Dara Horn is an undergraduate at Harvard University studying comparative
literature. She is currently working with astronomer Margaret J. Geller on a
documentary about Cecilia Payne-Gaposchkin.
I have always been fascinated by scientists, because they appear to
be the only people in the world who are immune to personal
pettiness. Most people's careers are based on getting ahead, perhaps even at
the expense of others. The scientists' goals, on the other hand, are not
personal but collective. We imagine that their work is exclusively dedicated
to the betterment of humankind.
As a student of literature, I am often asked to consider the life stories,
motives, and intentions of the authors whose work I examine. If I were
studying politics or history, I would concern myself even more about the
personal conduct of the people I studied. But while a juicy biography of
Darwin or Einstein would certainly make a good read, there exists a
widespread belief among nonscientists that the motivations of researchers
are secondary to their discoveries. Scientists are somehow outside of
society, freed from its concerns in order to pursue knowledge for us all, or
so those of us who are not scientists like to believe.
I imagine that most essays in this series will address the effects of
science on society, whether good or bad. But the story I am about to tell
demonstrates the effects of society on science--effects that have the
potential to be very damaging. In 1925, a 25-year-old graduate student at
Harvard discovered what the universe is made of. It was one of the most
astonishing discoveries in the history of astronomic research. The problem
was that no one believed her.
You have probably never heard of British-born Cecilia H. Payne (later
Cecilia Payne-Gaposchkin), who in 1923 came to the United States to study
stellar spectra at the Harvard College Observatory. In a remarkably short
time, Payne managed to quantify and classify the stellar spectra in the
plate collection at the Observatory, arriving at the startling conclusion
that stars are "amazingly uniform" in their composition, and that hydrogen
is millions of times more abundant than any other element in the universe.
Her doctoral dissertation, Stellar Atmospheres (1925), demonstrated her
theory concerning the chemical composition of stars and earned her the first
doctoral degree ever offered to either man or woman by Harvard's astronomy
department.
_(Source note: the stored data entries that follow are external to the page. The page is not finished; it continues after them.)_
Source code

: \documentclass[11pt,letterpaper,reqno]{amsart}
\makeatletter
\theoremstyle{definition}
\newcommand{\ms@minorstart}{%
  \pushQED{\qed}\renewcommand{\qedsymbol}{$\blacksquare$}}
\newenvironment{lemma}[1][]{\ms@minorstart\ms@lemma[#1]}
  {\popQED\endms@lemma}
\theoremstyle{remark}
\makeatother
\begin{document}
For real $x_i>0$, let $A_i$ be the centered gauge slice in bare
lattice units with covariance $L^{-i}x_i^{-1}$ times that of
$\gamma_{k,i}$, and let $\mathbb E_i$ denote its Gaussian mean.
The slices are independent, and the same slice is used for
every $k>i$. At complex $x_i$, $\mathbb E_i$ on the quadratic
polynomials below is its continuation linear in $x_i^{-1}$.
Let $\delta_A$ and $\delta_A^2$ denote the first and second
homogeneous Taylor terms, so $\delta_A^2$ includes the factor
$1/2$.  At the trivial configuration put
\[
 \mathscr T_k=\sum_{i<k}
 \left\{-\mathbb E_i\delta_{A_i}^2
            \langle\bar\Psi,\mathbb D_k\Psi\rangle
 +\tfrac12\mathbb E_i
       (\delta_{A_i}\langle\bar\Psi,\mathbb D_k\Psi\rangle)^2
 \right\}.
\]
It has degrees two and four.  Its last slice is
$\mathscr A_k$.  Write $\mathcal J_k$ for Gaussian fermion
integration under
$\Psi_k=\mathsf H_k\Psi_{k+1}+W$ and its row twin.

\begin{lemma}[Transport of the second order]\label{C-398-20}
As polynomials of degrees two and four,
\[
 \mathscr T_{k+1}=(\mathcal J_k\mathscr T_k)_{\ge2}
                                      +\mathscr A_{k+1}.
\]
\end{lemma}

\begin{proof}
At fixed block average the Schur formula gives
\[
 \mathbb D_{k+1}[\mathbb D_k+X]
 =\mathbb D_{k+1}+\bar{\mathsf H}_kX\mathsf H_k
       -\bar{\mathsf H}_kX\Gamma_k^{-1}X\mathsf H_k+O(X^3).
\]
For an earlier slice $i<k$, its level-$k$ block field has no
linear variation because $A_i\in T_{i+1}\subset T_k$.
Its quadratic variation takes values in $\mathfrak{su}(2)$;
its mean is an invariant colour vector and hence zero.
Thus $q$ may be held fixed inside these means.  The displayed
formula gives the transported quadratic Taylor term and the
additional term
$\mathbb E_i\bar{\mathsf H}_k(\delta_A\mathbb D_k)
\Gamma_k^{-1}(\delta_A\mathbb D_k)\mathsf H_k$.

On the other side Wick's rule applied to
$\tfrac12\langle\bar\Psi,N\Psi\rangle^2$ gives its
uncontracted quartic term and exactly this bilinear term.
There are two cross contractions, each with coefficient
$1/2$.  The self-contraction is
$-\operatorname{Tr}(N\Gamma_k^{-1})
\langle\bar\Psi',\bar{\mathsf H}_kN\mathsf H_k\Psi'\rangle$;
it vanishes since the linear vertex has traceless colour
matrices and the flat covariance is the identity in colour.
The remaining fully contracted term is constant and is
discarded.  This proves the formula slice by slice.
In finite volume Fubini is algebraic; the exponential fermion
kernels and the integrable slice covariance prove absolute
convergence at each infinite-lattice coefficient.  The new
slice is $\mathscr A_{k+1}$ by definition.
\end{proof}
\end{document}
A few years later, Otto Struve, an eminent astronomer, called it
"the most brilliant Ph.D. thesis ever written" (p. 20).*
But in 1925, other scholars in the field were less impressed--or,
perhaps, less courageous. Most astronomers at the time believed that
stars are made of heavy elements. When her manuscript was presented to Henry
Norris Russell, the leading contemporary astronomer dealing with stellar
spectra, he wrote that her ideas concerning hydrogen's prevalence were
"impossible" (p. 19). The director of Harvard's Observatory, Harlow Shapley,
trusted Russell and convinced Payne to dilute her conclusion substantially.
By the end of these machinations, Payne, despite the data in her thesis,
asserted in writing that the abundance of hydrogen that she had detected was
"almost certainly not real" (p. 20). Later, the same scholars who had led
her to weaken her thesis steered her away from continuing her work on the
Observatory's spectra, the area where she had demonstrated both promise and
brilliance. At the Observatory she was pitted against one of Russell's
students, thereby impeding the progress of both, and her research was
redirected toward photometry and variable stars, which she studied for the
rest of her career. Four years later, Russell published a paper of his own
announcing that the sun is made mostly of hydrogen.
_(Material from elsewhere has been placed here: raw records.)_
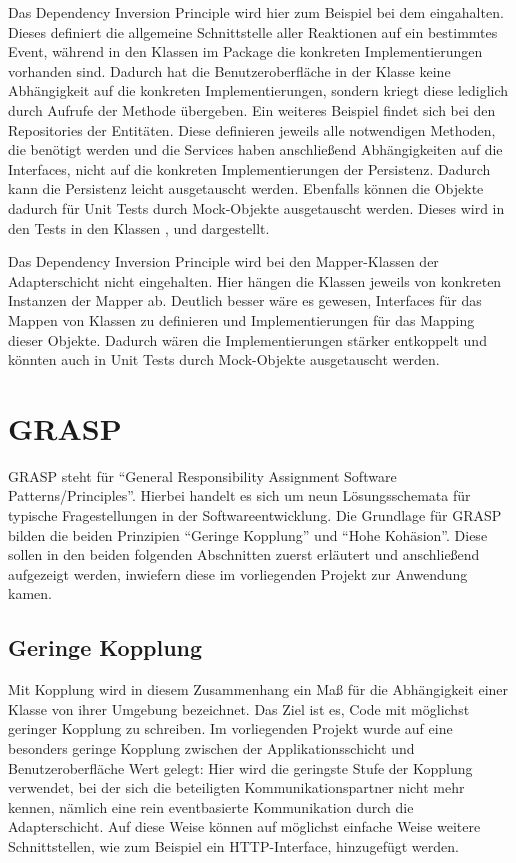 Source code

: Das Dependency Inversion Principle wird hier zum Beispiel bei dem  eingahalten. Dieses definiert die allgemeine Schnittstelle aller Reaktionen auf ein bestimmtes Event, während in den Klassen im Package      die konkreten Implementierungen vorhanden sind. Dadurch hat die Benutzeroberfläche in der Klasse  keine Abhängigkeit auf die konkreten Implementierungen, sondern kriegt diese lediglich durch Aufrufe der Methode  übergeben. Ein weiteres Beispiel findet sich bei den Repositories der Entitäten. Diese definieren jeweils alle notwendigen Methoden, die benötigt werden und die Services haben anschließend Abhängigkeiten auf die Interfaces, nicht auf die konkreten Implementierungen der Persistenz. Dadurch kann die Persistenz leicht ausgetauscht werden. Ebenfalls können die Objekte dadurch für Unit Tests durch Mock-Objekte ausgetauscht werden. Dieses wird in den Tests in den Klassen ,  und  dargestellt.

Das Dependency Inversion Principle wird bei den Mapper-Klassen der Adapterschicht nicht eingehalten. Hier hängen die Klassen jeweils von konkreten Instanzen der Mapper ab. Deutlich besser wäre es gewesen, Interfaces für das Mappen von Klassen zu definieren und Implementierungen für das Mapping dieser Objekte. Dadurch wären die Implementierungen stärker entkoppelt und könnten auch in Unit Tests durch Mock-Objekte ausgetauscht werden.

\section{GRASP}
GRASP steht für \enquote{General Responsibility Assignment Software Patterns/Principles}. Hierbei handelt es sich um neun Lösungsschemata für typische Fragestellungen in der Softwareentwicklung. Die Grundlage für GRASP bilden die beiden Prinzipien \enquote{Geringe Kopplung} und \enquote{Hohe Kohäsion}. Diese sollen in den beiden folgenden Abschnitten zuerst erläutert und anschließend aufgezeigt werden, inwiefern diese im vorliegenden Projekt zur Anwendung kamen.

\subsection{Geringe Kopplung}
Mit Kopplung wird in diesem Zusammenhang ein Maß für die Abhängigkeit einer Klasse von ihrer Umgebung bezeichnet. Das Ziel ist es, Code mit möglichst geringer Kopplung zu schreiben. Im vorliegenden Projekt wurde auf eine besonders geringe Kopplung zwischen der Applikationsschicht und Benutzeroberfläche Wert gelegt: Hier wird die geringste Stufe der Kopplung verwendet, bei der sich die beteiligten Kommunikationspartner nicht mehr kennen, nämlich eine rein eventbasierte Kommunikation durch die Adapterschicht. Auf diese Weise können auf möglichst einfache Weise weitere Schnittstellen, wie zum Beispiel ein HTTP-Interface, hinzugefügt werden.

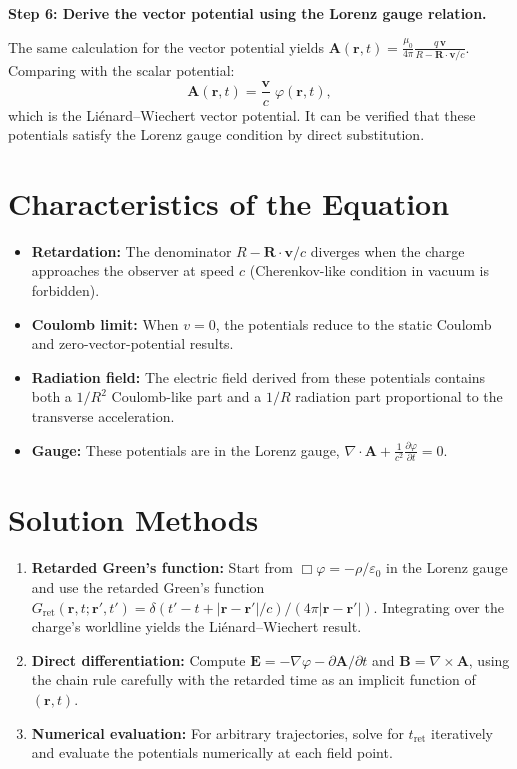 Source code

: \textbf{Step 6: Derive the vector potential using the Lorenz gauge relation.}

The same calculation for the vector potential yields $\mathbf{A}(\mathbf{r},t) = \frac{\mu_{0}}{4\pi}\frac{q\,\mathbf{v}}{R - \mathbf{R}\cdot\mathbf{v}/c}$. Comparing with the scalar potential:
\begin{equation}
\mathbf{A}(\mathbf{r},t) = \frac{\mathbf{v}}{c}\;\varphi(\mathbf{r},t),
\end{equation}
which is the Li\'enard--Wiechert vector potential. It can be verified that these potentials satisfy the Lorenz gauge condition by direct substitution.

\section*{Characteristics of the Equation}

\begin{itemize}
  \item \textbf{Retardation:} The denominator $R - \mathbf{R}\cdot\mathbf{v}/c$ diverges when the charge approaches the observer at speed $c$ (Cherenkov-like condition in vacuum is forbidden).
  \item \textbf{Coulomb limit:} When $v = 0$, the potentials reduce to the static Coulomb and zero-vector-potential results.
  \item \textbf{Radiation field:} The electric field derived from these potentials contains both a $1/R^{2}$ Coulomb-like part and a $1/R$ radiation part proportional to the transverse acceleration.
  \item \textbf{Gauge:} These potentials are in the Lorenz gauge, $\nabla\cdot\mathbf{A} + \frac{1}{c^{2}}\frac{\partial\varphi}{\partial t} = 0$.
\end{itemize}
\section*{Solution Methods}

\begin{enumerate}
  \item \textbf{Retarded Green's function:} Start from $\Box\varphi = -\rho/\varepsilon_{0}$ in the Lorenz gauge and use the retarded Green's function $G_{\text{ret}}(\mathbf{r},t;\mathbf{r}',t') = \delta(t' - t + |\mathbf{r}-\mathbf{r}'|/c)/(4\pi|\mathbf{r}-\mathbf{r}'|)$. Integrating over the charge's worldline yields the Liénard--Wiechert result.
  \item \textbf{Direct differentiation:} Compute $\mathbf{E} = -\nabla\varphi - \partial\mathbf{A}/\partial t$ and $\mathbf{B} = \nabla\times\mathbf{A}$, using the chain rule carefully with the retarded time as an implicit function of $(\mathbf{r}, t)$.
  \item \textbf{Numerical evaluation:} For arbitrary trajectories, solve for $t_{\text{ret}}$ iteratively and evaluate the potentials numerically at each field point.
\end{enumerate}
Payne-Gaposchkin eventually became Harvard's first female tenured professor
and later the first female department chair, but her "promotion" did not
come until 1956, when a new observatory director finally conceded that she
deserved the position and a new university president finally permitted it.
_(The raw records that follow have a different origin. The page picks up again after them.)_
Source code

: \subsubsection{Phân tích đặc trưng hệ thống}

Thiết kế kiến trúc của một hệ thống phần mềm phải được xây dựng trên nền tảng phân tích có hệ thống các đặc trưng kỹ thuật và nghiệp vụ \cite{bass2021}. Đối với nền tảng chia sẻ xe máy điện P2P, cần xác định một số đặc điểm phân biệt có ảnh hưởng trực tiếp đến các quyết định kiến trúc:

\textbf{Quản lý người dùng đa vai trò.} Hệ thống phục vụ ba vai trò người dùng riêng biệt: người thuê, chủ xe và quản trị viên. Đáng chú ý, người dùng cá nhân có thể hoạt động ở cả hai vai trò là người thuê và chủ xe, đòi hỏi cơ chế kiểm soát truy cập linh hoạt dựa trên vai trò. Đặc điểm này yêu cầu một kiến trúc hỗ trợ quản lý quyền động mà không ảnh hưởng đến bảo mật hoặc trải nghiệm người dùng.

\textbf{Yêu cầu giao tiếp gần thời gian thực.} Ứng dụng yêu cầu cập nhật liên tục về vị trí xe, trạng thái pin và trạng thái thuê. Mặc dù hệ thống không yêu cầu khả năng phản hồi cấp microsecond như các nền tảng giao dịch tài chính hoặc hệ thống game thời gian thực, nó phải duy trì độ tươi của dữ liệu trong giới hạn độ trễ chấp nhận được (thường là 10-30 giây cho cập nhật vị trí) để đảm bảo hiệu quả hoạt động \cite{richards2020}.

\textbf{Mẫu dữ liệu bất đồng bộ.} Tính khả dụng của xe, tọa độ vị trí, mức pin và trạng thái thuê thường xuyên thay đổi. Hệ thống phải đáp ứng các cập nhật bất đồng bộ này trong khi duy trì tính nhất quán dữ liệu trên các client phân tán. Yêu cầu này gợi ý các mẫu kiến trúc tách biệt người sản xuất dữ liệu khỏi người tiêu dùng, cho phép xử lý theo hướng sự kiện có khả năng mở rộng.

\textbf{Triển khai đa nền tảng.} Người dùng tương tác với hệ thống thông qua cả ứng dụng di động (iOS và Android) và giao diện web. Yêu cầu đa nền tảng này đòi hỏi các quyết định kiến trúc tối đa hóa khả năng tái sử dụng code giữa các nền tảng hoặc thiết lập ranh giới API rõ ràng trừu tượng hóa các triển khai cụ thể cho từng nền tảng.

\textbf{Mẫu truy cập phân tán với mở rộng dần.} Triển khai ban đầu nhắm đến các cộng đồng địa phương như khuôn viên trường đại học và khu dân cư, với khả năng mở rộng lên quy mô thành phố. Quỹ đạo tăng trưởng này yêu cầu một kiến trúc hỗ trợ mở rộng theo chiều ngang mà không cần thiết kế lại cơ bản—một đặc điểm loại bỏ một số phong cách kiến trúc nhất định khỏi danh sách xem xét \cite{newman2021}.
She had been passed over for positions several times; once, when the
Observatory sought to fill a professorship, Shapley, unable to acknowledge
the fact that one was standing in front of him, said to her, "What this
Observatory needs is a spectroscopist" (p. 223). But by then, at Russell's
suggestion, she had already been "pushed against my will into photometry"
(p. 223).
Since her death in 1979, the woman who discovered what the universe is made
of has not so much as received a memorial plaque. Her newspaper obituaries
do not mention her greatest discovery. Even today, when it has become
fashionable for historians to highlight the accomplishments of great female
scientists, other astronomers are given precedence, or her name is listed as
merely one of many. But there is no need to visit an Astronomy Hall of Fame
to see how faint the memory of Payne-Gaposchkin has become. A glance at any
elementary physical science textbook will do the trick. Every high school
student knows that Isaac Newton discovered gravity, that Charles Darwin
discovered evolution, and that Albert Einstein discovered the relativity of
time. But when it comes to the composition of our universe, the textbooks
simply say that the most abundant atom in the universe is hydrogen. And no
one ever wonders how we know.
I believe that Payne-Gaposchkin's work on stellar spectra was stopped in its
tracks by three factors that had absolutely nothing to do with astronomy:
She was a woman, she was young, and she was outstanding. The first and
second of these factors led other people to underestimate her, either by
mistaking her genius for foolishness or by assuming (and perhaps even
hoping) that she could not possibly be capable of doing what she did. The
third, the brilliance that placed her research beyond the understanding of
those who were supposedly older and wiser, ultimately made her underestimate
herself--a fact that she acknowledged later in life. Long after the 1920s,
when Otto Struve began working on a history of astrophysics, he offered to
include her prior discovery of a particular effect in stellar spectra. But
Payne-Gaposchkin was too angry with herself to accept. "I was to blame for
not having pressed my point," she insisted. "I had given into authority when
I believed I was right. That is another example of How Not To Do Research"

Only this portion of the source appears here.